Gli Stati Uniti sono stati anche un ostacolo al controllo delle armi biologiche, opponendosi ai negoziati su un protocollo di verifica per la Convenzione sulle armi biologiche (BWC) e impedendo la verifica internazionale delle attività dei paesi relative alle armi biologiche. Essendo l’unico paese in possesso di scorte di armi chimiche, gli Stati Uniti hanno ripetutamente ritardato la loro distruzione e sono rimasti riluttanti ad adempiere ai propri obblighi diventando il più grande ostacolo alla realizzazione di “un mondo senza armi chimiche”.
◆ Gli Stati Uniti stanno mettendo insieme piccoli blocchi attraverso il loro sistema di alleanze. Hanno imposto una “strategia indo-pacifica” nella regione dell’Asia-Pacifico, riunendo club esclusivi come i Five Eyes, il Quad e l’AUKUS e costringendo i paesi della regione a schierarsi. Tali pratiche hanno essenzialmente lo scopo di creare divisioni nella regione, alimentare il confronto e minare la pace.

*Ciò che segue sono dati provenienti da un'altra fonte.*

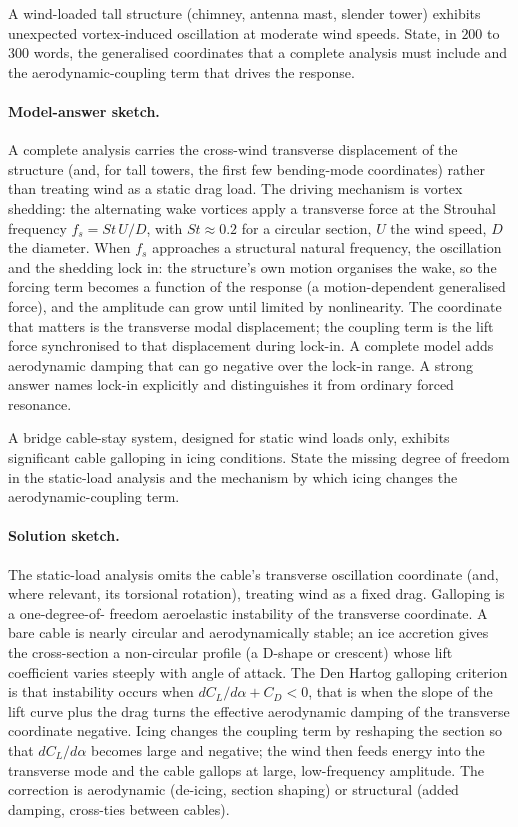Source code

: \begin{exercise}
A wind-loaded tall structure (chimney, antenna mast, slender tower)
exhibits unexpected vortex-induced oscillation at moderate wind
speeds. State, in $200$ to $300$ words, the generalised coordinates
that a complete analysis must include and the aerodynamic-coupling
term that drives the response.

\paragraph{Model-answer sketch.} A complete analysis carries the
cross-wind transverse displacement of the structure (and, for tall
towers, the first few bending-mode coordinates) rather than treating
wind as a static drag load. The driving mechanism is vortex shedding:
the alternating wake vortices apply a transverse force at the Strouhal
frequency $f_s = St\,U/D$, with $St \approx 0.2$ for a circular section,
$U$ the wind speed, $D$ the diameter. When $f_s$ approaches a structural
natural frequency, the oscillation and the shedding lock in: the
structure's own motion organises the wake, so the forcing term becomes a
function of the response (a motion-dependent generalised force), and the
amplitude can grow until limited by nonlinearity. The coordinate that
matters is the transverse modal displacement; the coupling term is the
lift force synchronised to that displacement during lock-in. A complete
model adds aerodynamic damping that can go negative over the lock-in
range. A strong answer names lock-in explicitly and distinguishes it from
ordinary forced resonance.
\end{exercise}

\begin{exercise}
A bridge cable-stay system, designed for static wind loads only,
exhibits significant cable galloping in icing conditions. State the
missing degree of freedom in the static-load analysis and the
mechanism by which icing changes the aerodynamic-coupling term.

\paragraph{Solution sketch.} The static-load analysis omits the cable's
transverse oscillation coordinate (and, where relevant, its torsional
rotation), treating wind as a fixed drag. Galloping is a one-degree-of-
freedom aeroelastic instability of the transverse coordinate. A bare
cable is nearly circular and aerodynamically stable; an ice accretion
gives the cross-section a non-circular profile (a D-shape or crescent)
whose lift coefficient varies steeply with angle of attack. The Den
Hartog galloping criterion is that instability occurs when $dC_L/d\alpha
+ C_D < 0$, that is when the slope of the lift curve plus the drag turns
the effective aerodynamic damping of the transverse coordinate negative.
Icing changes the coupling term by reshaping the section so that
$dC_L/d\alpha$ becomes large and negative; the wind then feeds energy
into the transverse mode and the cable gallops at large, low-frequency
amplitude. The correction is aerodynamic (de-icing, section shaping) or
structural (added damping, cross-ties between cables).
\end{exercise}

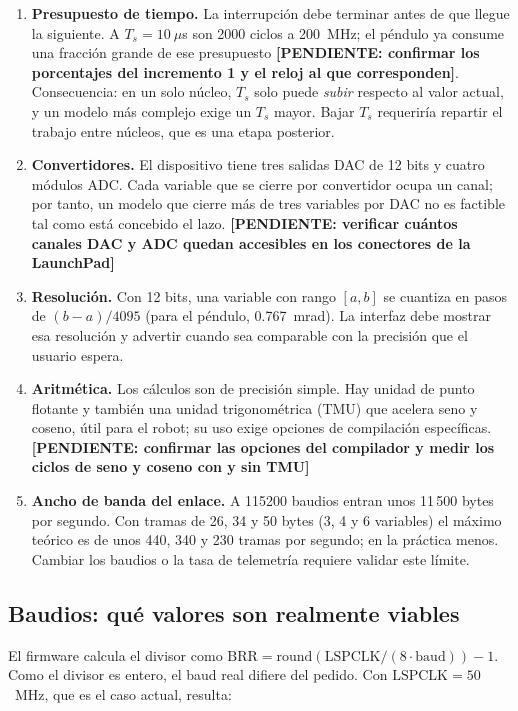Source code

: \documentclass[12pt,letterpaper]{article}
\newcommand{\pendiente}[1]{\textbf{[PENDIENTE: #1]}}
\begin{document}
\begin{enumerate}
    \item \textbf{Presupuesto de tiempo.} La interrupción debe terminar antes de que llegue la siguiente. A $T_s=10~\mu$s son 2000 ciclos a 200~MHz; el péndulo ya consume una fracción grande de ese presupuesto \pendiente{confirmar los porcentajes del incremento 1 y el reloj al que corresponden}. Consecuencia: en un solo núcleo, $T_s$ solo puede \emph{subir} respecto al valor actual, y un modelo más complejo exige un $T_s$ mayor. Bajar $T_s$ requeriría repartir el trabajo entre núcleos, que es una etapa posterior.
    \item \textbf{Convertidores.} El dispositivo tiene tres salidas DAC de 12 bits y cuatro módulos ADC. Cada variable que se cierre por convertidor ocupa un canal; por tanto, un modelo que cierre más de tres variables por DAC no es factible tal como está concebido el lazo. \pendiente{verificar cuántos canales DAC y ADC quedan accesibles en los conectores de la LaunchPad}
    \item \textbf{Resolución.} Con 12 bits, una variable con rango $[a,b]$ se cuantiza en pasos de $(b-a)/4095$ (para el péndulo, 0.767~mrad). La interfaz debe mostrar esa resolución y advertir cuando sea comparable con la precisión que el usuario espera.
    \item \textbf{Aritmética.} Los cálculos son de precisión simple. Hay unidad de punto flotante y también una unidad trigonométrica (TMU) que acelera seno y coseno, útil para el robot; su uso exige opciones de compilación específicas. \pendiente{confirmar las opciones del compilador y medir los ciclos de seno y coseno con y sin TMU}
    \item \textbf{Ancho de banda del enlace.} A 115200 baudios entran unos 11\,500 bytes por segundo. Con tramas de 26, 34 y 50 bytes (3, 4 y 6 variables) el máximo teórico es de unos 440, 340 y 230 tramas por segundo; en la práctica menos. Cambiar los baudios o la tasa de telemetría requiere validar este límite.
\end{enumerate}

\subsection{Baudios: qué valores son realmente viables}

El firmware calcula el divisor como $\mathrm{BRR}=\mathrm{round}(\mathrm{LSPCLK}/(8\cdot\mathrm{baud}))-1$. Como el divisor es entero, el baud real difiere del pedido. Con $\mathrm{LSPCLK}=50$~MHz, que es el caso actual, resulta:
\end{document}
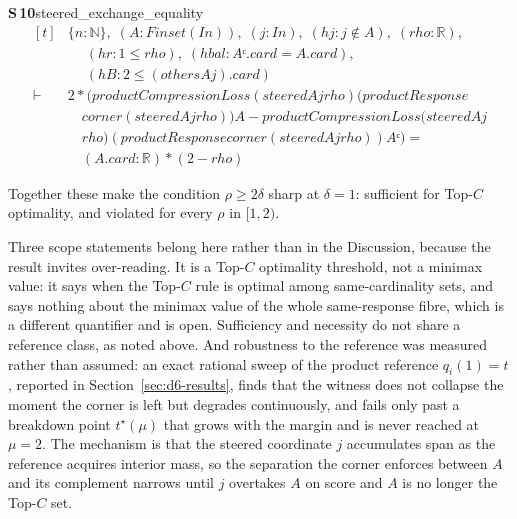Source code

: \documentclass[conference]{IEEEtran}
\theoremstyle{definition}
\newcommand{\lean}[1]{\textsf{\footnotesize #1}}
\begin{document}
\noindent\textbf{S\,10}\quad\lean{steered\_exchange\_equality}
{\footnotesize\[ \begin{aligned}[t]
&\{ \mathit{n} : \mathbb{N} \},\; (\mathit{A} : \mathit{Finset} (\mathit{I} \mathit{n})),\; (\mathit{j} : \mathit{I} \mathit{n}),\; (\mathit{hj} : \mathit{j} \notin \mathit{A}),\; (\mathit{rho} : \mathbb{R} ),\\
&\quad \; (\mathit{hr} : 1 \leq \mathit{rho}),\; (\mathit{hbal} : \mathit{Aᶜ}.\mathit{card}=\mathit{A}.\mathit{card}),\\
&\quad \; (\mathit{hB} : 2 \leq (\mathit{others} \mathit{A} \mathit{j}).\mathit{card})\\
\vdash\;&2*(\mathit{productCompressionLoss} (\mathit{steered} \mathit{A} \mathit{j} \mathit{rho}) (\mathit{productResponse}\\
&\quad \mathit{corner} (\mathit{steered} \mathit{A} \mathit{j} \mathit{rho})) \mathit{A}- \mathit{productCompressionLoss} (\mathit{steered} \mathit{A} \mathit{j}\\
&\quad \mathit{rho}) (\mathit{productResponse} \mathit{corner} (\mathit{steered} \mathit{A} \mathit{j} \mathit{rho})) \mathit{Aᶜ})=\\
&\quad (\mathit{A}.\mathit{card}:\mathbb{R} )*(2-\mathit{rho})
\end{aligned} \]}


Together these make the condition $\rho\ge2\delta$ sharp at $\delta=1$: sufficient for
Top-$C$ optimality, and violated for every $\rho$ in $[1,2)$.

Three scope statements belong here rather than in the Discussion, because the result invites
over-reading. It is a Top-$C$ optimality threshold, not a minimax value: it says when the
Top-$C$ rule is optimal among same-cardinality sets, and says nothing about the minimax value
of the whole same-response fibre, which is a different quantifier and is open. Sufficiency and
necessity do not share a reference class, as noted above. And robustness to the reference
was measured rather than assumed: an exact rational sweep of the product reference
$q_{i}(1)=t$, reported in Section~\ref{sec:d6-results}, finds that the witness does not collapse
the moment the corner is left but degrades continuously, and fails only past a breakdown point
$t^{\star}(\mu)$ that grows with the margin and is never reached at $\mu=2$. The mechanism is
that the steered coordinate $j$ accumulates span as the reference acquires interior mass, so
the separation the corner enforces between $A$ and its complement narrows until $j$ overtakes
$A$ on score and $A$ is no longer the Top-$C$ set.
\end{document}
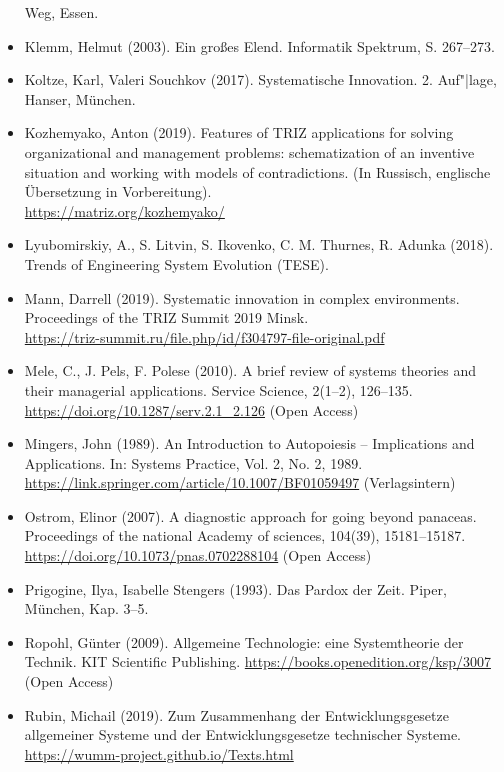 \documentclass[11pt,a4paper]{article}
\begin{document}
\begin{itemize}
  Weg, Essen.
\item Klemm, Helmut (2003). Ein großes Elend. Informatik Spektrum,
  S. 267--273. 
\item Koltze, Karl, Valeri Souchkov (2017). Systematische Innovation.
  2. Auf"|lage, Hanser, München.
\item Kozhemyako, Anton (2019). Features of TRIZ applications for solving
  organizational and management problems: schematization of an inventive
  situation and working with models of contradictions. (In Russisch, englische
  Übersetzung in Vorbereitung).\\ \url{https://matriz.org/kozhemyako/}
\item Lyubomirskiy, A., S. Litvin, S. Ikovenko, C. M. Thurnes, R. Adunka
  (2018).  Trends of Engineering System Evolution (TESE).
\item Mann, Darrell (2019).  Systematic innovation in complex
  environments. Proceedings of the TRIZ Summit 2019 Minsk.\\
  \url{https://triz-summit.ru/file.php/id/f304797-file-original.pdf} 
\item Mele, C., J. Pels, F. Polese (2010). A brief review of systems theories
  and their managerial applications. Service Science, 2(1--2), 126--135.\\
  \url{https://doi.org/10.1287/serv.2.1_2.126} (Open Access)
\item Mingers, John (1989). An Introduction to Autopoiesis -- Implications and
  Applications. In: Systems Practice, Vol. 2, No. 2, 1989.\\
  \url{https://link.springer.com/article/10.1007/BF01059497} (Verlagsintern) 
\item Ostrom, Elinor (2007). A diagnostic approach for going beyond panaceas.
  Proceedings of the national Academy of sciences, 104(39), 15181--15187.\\
  \url{https://doi.org/10.1073/pnas.0702288104} (Open Access)
\item Prigogine, Ilya, Isabelle Stengers (1993). Das Pardox der Zeit. Piper,
  München, Kap. 3--5.  
\item Ropohl, Günter (2009). Allgemeine Technologie: eine Systemtheorie der
  Technik.  KIT Scientific Publishing.
  \url{https://books.openedition.org/ksp/3007} (Open Access) 
\item Rubin, Michail (2019).  Zum Zusammenhang der Entwicklungsgesetze
  allgemeiner Systeme und der Entwicklungsgesetze technischer Systeme. \\
  \url{https://wumm-project.github.io/Texts.html} 

\end{itemize}
\end{document}
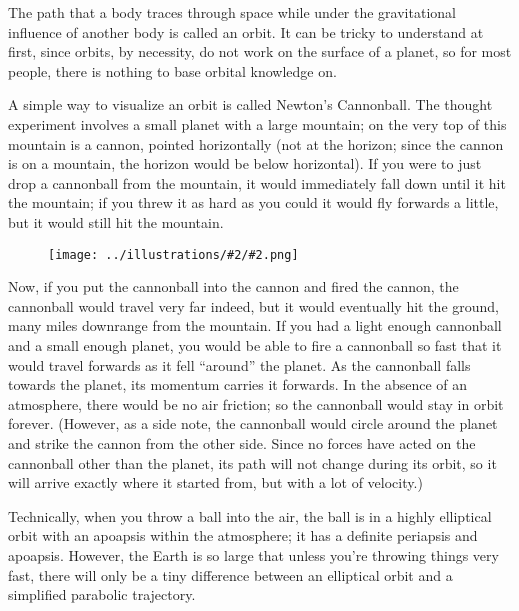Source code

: \documentclass[oneside,a5paper]{book}
\newcommand{\widthillustration}[2]{{\centering\texttt{[image: ../illustrations/\#2/\#2.png]}}}
\begin{document}
The path that a body traces through space while under the
gravitational influence of another body is called an orbit. It can be
tricky to understand at first, since orbits, by necessity, do not work
on the surface of a planet, so for most people, there is nothing to
base orbital knowledge on.

A simple way to visualize an orbit is called Newton’s Cannonball. The
thought experiment involves a small planet with a large mountain; on
the very top of this mountain is a cannon, pointed horizontally (not
at the horizon; since the cannon is on a mountain, the horizon would
be below horizontal). If you were to just drop a cannonball from the
mountain, it would immediately fall down until it hit the mountain; if
you threw it as hard as you could it would fly forwards a little, but
it would still hit the mountain.

\begin{figure}[!h]
  \begin{center}
    \widthillustration{0.5\linewidth}{newton-cannonball}
  \end{center}
\end{figure}

\vspace{-2em}

Now, if you put the cannonball into the cannon and fired the cannon,
the cannonball would travel very far indeed, but it would eventually
hit the ground, many miles downrange from the mountain. If you had a
light enough cannonball and a small enough planet, you would be able
to fire a cannonball so fast that it would travel forwards as it fell
``around'' the planet. As the cannonball falls towards the planet, its
momentum carries it forwards. In the absence of an atmosphere, there
would be no air friction; so the cannonball would stay in orbit
forever. (However, as a side note, the cannonball would circle around
the planet and strike the cannon from the other side. Since no forces
have acted on the cannonball other than the planet, its path will not
change during its orbit, so it will arrive exactly where it started
from, but with a lot of velocity.)

Technically, when you throw a ball into the air, the ball is in a
highly elliptical orbit with an apoapsis within the atmosphere; it has
a definite periapsis and apoapsis. However, the Earth is so large that
unless you’re throwing things very fast, there will only be a tiny
difference between an elliptical orbit and a simplified parabolic
trajectory.
\end{document}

◆ Gli Stati Uniti giudicano arbitrariamente la democrazia in altri paesi e fabbricano una falsa narrazione che contrappone “democrazia contro autoritarismo” per incitare all’allontanamento, alla divisione, alla rivalità e al confronto. Nel dicembre 2021, gli Stati Uniti hanno ospitato il primo “Summit for Democracy”, che ha attirato critiche e suscitato l’opposizione di molti paesi per aver preso in giro lo spirito della democrazia e aver diviso il mondo. Nel marzo 2023, gli Stati Uniti ospiteranno un altro “Summit for Democracy”, che rimane sgradito e non troverà ancora alcun sostegno.
- Egemonia militare: uso sfrenato della forza
La storia degli Stati Uniti è caratterizzata dalla violenza e dall’espansione. Da quando hanno ottenuto l’indipendenza nel 1776, gli Stati Uniti hanno costantemente cercato di espandersi con la forza: hanno massacrato gli indiani, invaso il Canada, condotto una guerra contro il Messico, istigato la guerra americano-spagnola e annesso le Hawaii. Dopo la seconda guerra mondiale, le guerre provocate o lanciate dagli Stati Uniti includono la guerra di Corea, la guerra del Vietnam, la guerra del Golfo, la guerra del Kosovo, la guerra in Afghanistan, la guerra in Iraq, la guerra in Libia e la guerra in Siria, abusando dell’egemonia militare per raggiungere i propri obiettivi espansionistici. Negli ultimi anni, il budget militare annuo medio degli Stati Uniti ha superato i 700 miliardi di dollari USA, pari al 40% del totale mondiale, più dei 15 paesi dietro di essi sommati insieme. Gli Stati Uniti hanno circa 800 basi militari all’estero, con 173.000 soldati schierati in 159 paesi.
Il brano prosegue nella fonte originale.